__Your assignment__:
The only thing to send back is the number of lines below that hold the string "username".

Stored items:

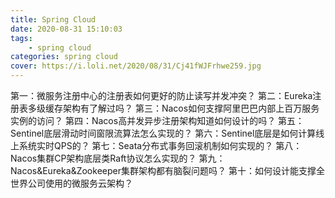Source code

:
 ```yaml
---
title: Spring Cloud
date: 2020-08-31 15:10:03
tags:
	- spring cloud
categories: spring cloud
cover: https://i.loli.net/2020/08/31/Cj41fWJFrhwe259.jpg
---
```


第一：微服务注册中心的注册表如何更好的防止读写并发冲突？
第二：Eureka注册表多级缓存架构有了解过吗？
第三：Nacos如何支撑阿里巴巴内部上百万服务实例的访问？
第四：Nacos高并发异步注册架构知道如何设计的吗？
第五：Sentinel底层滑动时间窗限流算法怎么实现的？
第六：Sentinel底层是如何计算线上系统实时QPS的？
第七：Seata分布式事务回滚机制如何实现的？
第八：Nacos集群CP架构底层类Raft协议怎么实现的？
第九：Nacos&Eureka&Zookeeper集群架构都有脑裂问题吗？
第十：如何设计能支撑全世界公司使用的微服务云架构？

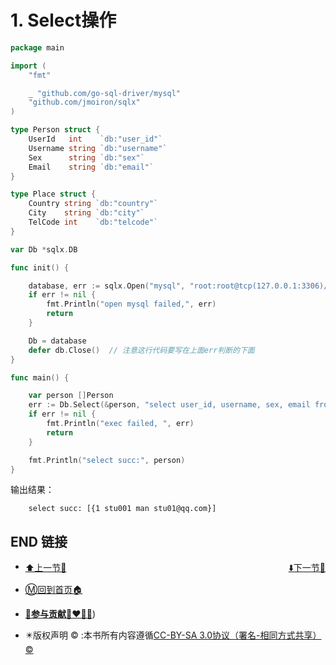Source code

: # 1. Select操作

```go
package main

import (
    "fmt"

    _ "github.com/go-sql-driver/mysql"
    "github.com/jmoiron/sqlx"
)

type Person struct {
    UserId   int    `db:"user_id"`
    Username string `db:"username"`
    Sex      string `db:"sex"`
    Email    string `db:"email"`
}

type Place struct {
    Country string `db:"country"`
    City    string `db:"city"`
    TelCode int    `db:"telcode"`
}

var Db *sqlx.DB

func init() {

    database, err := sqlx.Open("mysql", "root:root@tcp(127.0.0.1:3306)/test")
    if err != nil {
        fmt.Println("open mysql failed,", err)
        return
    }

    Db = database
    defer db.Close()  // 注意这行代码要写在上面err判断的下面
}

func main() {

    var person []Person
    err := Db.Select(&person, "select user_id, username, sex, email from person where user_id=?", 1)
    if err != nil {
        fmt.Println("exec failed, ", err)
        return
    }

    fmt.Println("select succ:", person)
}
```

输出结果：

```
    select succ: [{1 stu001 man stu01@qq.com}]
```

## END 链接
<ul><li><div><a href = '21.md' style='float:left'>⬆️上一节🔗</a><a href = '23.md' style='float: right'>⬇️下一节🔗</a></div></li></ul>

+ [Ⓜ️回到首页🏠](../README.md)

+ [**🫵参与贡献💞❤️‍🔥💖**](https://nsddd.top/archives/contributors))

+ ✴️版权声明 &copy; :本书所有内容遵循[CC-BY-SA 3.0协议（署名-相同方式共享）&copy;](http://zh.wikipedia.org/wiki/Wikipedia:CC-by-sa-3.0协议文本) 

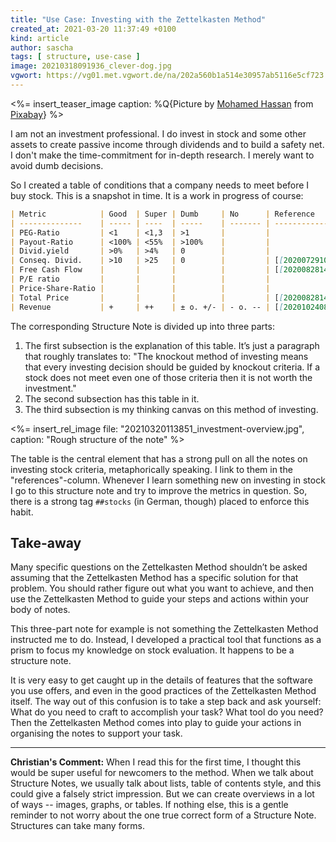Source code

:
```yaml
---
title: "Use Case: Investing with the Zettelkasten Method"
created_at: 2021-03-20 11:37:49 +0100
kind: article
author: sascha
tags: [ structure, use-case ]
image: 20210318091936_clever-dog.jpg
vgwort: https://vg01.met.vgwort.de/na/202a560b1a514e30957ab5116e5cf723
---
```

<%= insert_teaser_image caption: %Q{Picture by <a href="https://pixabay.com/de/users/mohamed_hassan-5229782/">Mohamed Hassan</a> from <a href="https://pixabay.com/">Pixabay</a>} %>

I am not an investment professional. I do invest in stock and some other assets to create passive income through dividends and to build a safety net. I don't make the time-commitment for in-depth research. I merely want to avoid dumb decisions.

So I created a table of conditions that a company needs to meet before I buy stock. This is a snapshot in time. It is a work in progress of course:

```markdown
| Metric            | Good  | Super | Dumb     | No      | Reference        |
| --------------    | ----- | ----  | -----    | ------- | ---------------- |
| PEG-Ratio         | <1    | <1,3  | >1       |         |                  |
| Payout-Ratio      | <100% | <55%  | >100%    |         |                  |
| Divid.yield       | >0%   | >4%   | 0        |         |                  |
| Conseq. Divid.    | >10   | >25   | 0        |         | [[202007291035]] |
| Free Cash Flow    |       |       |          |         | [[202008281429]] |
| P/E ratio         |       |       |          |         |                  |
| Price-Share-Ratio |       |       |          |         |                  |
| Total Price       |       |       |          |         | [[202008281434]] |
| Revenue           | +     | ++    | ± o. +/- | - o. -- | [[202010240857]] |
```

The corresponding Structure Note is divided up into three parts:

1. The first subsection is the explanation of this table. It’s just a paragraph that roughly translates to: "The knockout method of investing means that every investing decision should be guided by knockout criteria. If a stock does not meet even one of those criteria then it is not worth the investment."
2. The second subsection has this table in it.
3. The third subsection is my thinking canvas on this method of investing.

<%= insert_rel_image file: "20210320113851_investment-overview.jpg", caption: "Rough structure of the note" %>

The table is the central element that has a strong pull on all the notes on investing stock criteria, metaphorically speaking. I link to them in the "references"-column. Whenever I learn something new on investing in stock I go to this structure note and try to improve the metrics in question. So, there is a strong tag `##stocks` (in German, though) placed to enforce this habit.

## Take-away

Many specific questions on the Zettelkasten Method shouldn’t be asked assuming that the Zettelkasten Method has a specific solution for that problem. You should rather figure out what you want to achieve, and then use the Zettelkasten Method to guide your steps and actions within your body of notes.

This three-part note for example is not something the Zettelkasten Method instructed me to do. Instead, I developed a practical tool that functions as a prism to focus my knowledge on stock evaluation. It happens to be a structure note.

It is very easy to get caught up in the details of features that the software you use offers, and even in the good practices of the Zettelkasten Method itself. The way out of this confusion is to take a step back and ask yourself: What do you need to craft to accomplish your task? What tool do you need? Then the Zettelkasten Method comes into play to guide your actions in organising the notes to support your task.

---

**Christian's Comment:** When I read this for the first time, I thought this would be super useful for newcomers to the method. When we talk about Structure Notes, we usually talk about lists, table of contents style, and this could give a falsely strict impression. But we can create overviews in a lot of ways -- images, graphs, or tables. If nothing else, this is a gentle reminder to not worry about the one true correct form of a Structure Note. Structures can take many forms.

__Response to this task__:
2